Work task:
What is needed is a copy of each line in the listing that contains "state".

Exercise materials:
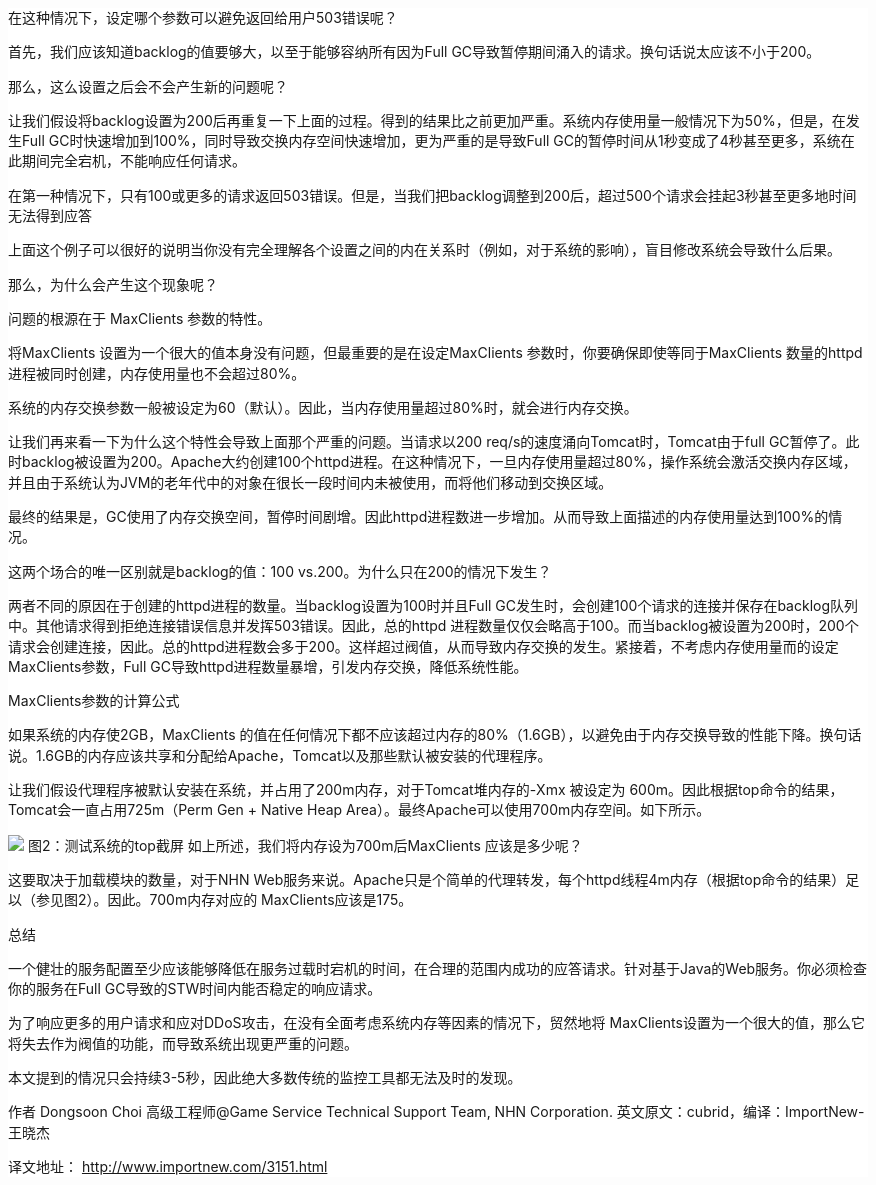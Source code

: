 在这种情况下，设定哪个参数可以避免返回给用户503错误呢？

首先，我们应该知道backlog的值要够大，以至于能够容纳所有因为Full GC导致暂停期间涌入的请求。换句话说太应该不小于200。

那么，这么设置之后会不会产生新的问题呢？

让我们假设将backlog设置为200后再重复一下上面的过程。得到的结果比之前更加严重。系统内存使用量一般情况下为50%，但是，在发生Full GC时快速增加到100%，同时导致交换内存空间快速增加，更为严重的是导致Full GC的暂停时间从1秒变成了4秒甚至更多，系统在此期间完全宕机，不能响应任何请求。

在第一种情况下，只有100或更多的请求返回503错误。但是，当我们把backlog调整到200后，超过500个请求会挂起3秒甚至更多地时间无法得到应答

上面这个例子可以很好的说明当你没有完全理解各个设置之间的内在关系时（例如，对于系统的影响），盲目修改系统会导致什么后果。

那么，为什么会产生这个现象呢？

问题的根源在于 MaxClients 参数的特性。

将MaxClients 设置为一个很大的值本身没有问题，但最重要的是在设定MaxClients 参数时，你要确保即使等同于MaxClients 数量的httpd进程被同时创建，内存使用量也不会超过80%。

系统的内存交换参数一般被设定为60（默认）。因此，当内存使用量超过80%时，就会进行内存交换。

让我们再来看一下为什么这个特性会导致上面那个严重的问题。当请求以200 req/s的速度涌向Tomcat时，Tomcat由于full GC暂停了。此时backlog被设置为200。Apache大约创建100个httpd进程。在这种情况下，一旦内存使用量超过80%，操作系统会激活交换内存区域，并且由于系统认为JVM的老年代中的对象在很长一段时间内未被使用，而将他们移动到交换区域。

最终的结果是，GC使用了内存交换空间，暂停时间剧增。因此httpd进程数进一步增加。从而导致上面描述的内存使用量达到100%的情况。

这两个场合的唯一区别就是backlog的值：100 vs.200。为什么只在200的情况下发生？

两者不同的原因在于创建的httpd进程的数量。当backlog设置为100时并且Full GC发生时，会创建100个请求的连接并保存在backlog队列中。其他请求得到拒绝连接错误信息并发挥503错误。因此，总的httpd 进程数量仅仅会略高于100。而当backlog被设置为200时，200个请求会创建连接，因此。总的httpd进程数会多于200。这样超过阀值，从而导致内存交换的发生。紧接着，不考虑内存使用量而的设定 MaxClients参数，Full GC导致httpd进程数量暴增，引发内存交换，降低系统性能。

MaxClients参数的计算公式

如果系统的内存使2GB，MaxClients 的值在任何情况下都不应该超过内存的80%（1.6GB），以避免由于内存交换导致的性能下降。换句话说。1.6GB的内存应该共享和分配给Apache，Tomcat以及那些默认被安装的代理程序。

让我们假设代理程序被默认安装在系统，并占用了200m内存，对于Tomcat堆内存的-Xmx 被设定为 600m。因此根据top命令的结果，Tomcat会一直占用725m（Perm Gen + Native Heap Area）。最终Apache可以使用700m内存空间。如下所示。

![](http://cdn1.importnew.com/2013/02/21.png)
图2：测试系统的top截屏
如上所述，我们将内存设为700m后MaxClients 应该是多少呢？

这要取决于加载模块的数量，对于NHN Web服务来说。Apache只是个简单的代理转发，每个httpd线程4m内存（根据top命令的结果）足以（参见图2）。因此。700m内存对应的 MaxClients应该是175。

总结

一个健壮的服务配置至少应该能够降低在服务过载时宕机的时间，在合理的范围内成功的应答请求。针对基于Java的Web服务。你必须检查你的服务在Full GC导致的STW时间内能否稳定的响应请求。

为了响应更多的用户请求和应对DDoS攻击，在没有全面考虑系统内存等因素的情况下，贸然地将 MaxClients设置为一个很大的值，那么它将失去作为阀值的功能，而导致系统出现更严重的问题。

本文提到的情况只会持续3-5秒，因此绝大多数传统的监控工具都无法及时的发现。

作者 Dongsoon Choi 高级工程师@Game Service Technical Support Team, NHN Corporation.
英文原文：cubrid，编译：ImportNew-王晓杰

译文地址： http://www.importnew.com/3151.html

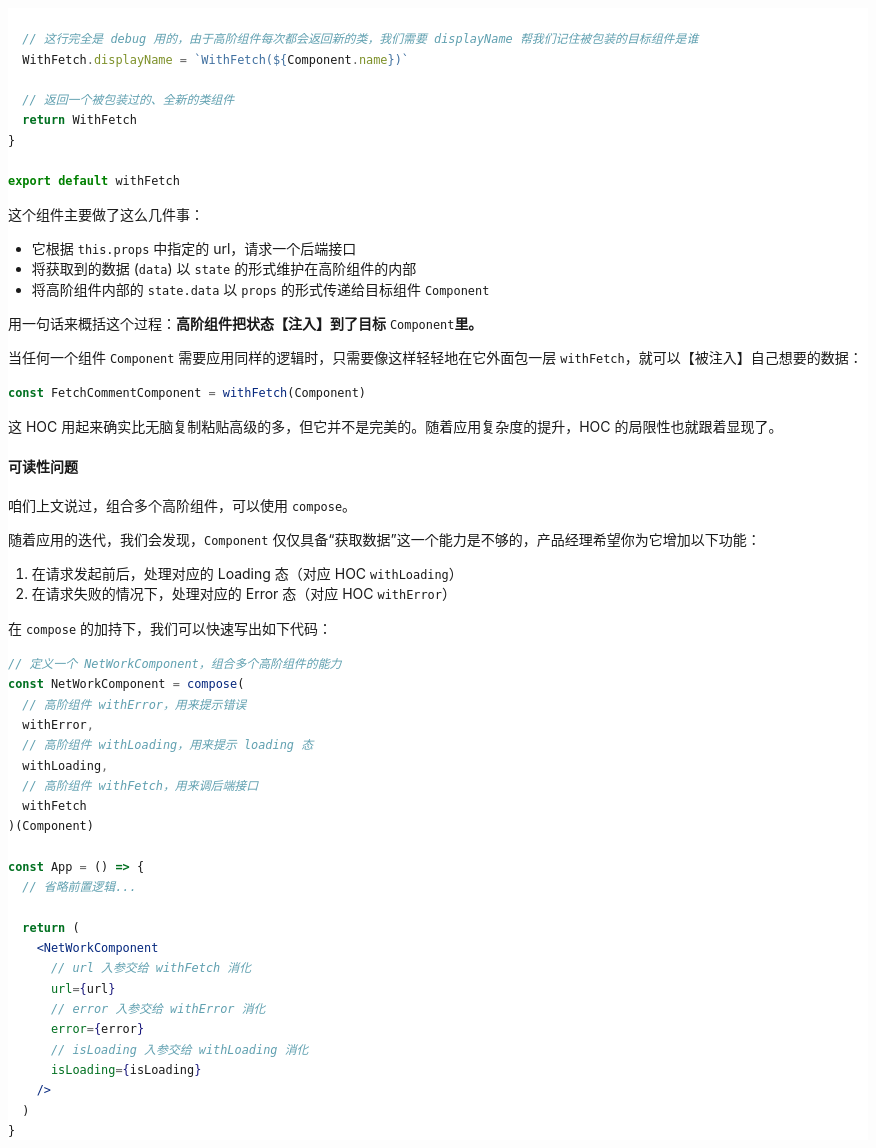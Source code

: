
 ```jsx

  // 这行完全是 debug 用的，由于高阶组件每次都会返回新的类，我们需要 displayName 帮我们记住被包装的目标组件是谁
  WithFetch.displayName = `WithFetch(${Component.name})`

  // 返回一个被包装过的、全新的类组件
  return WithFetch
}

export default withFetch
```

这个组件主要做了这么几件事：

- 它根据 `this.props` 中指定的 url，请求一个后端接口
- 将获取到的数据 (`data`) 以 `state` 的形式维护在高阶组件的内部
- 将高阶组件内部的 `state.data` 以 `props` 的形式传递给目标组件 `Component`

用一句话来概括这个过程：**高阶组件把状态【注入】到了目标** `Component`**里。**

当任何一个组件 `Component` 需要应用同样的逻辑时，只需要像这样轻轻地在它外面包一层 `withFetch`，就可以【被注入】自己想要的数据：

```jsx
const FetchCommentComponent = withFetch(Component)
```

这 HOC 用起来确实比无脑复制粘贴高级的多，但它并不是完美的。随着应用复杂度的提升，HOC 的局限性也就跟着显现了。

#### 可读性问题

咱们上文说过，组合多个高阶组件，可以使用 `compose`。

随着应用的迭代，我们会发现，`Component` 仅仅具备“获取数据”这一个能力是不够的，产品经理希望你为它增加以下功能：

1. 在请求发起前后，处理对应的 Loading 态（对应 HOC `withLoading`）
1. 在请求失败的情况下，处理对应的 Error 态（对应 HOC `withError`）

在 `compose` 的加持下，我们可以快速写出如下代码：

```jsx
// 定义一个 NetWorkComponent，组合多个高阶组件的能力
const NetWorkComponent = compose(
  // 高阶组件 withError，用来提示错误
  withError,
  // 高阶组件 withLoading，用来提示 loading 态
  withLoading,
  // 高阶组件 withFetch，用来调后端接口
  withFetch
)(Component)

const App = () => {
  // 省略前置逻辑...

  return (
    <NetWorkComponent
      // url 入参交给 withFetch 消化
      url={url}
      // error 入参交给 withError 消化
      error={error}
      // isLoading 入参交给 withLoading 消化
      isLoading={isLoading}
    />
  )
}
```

Result of the exercise:
- 将获取到的数据 (`data`) 以 `state` 的形式维护在高阶组件的内部
- 将高阶组件内部的 `state.data` 以 `props` 的形式传递给目标组件 `Component`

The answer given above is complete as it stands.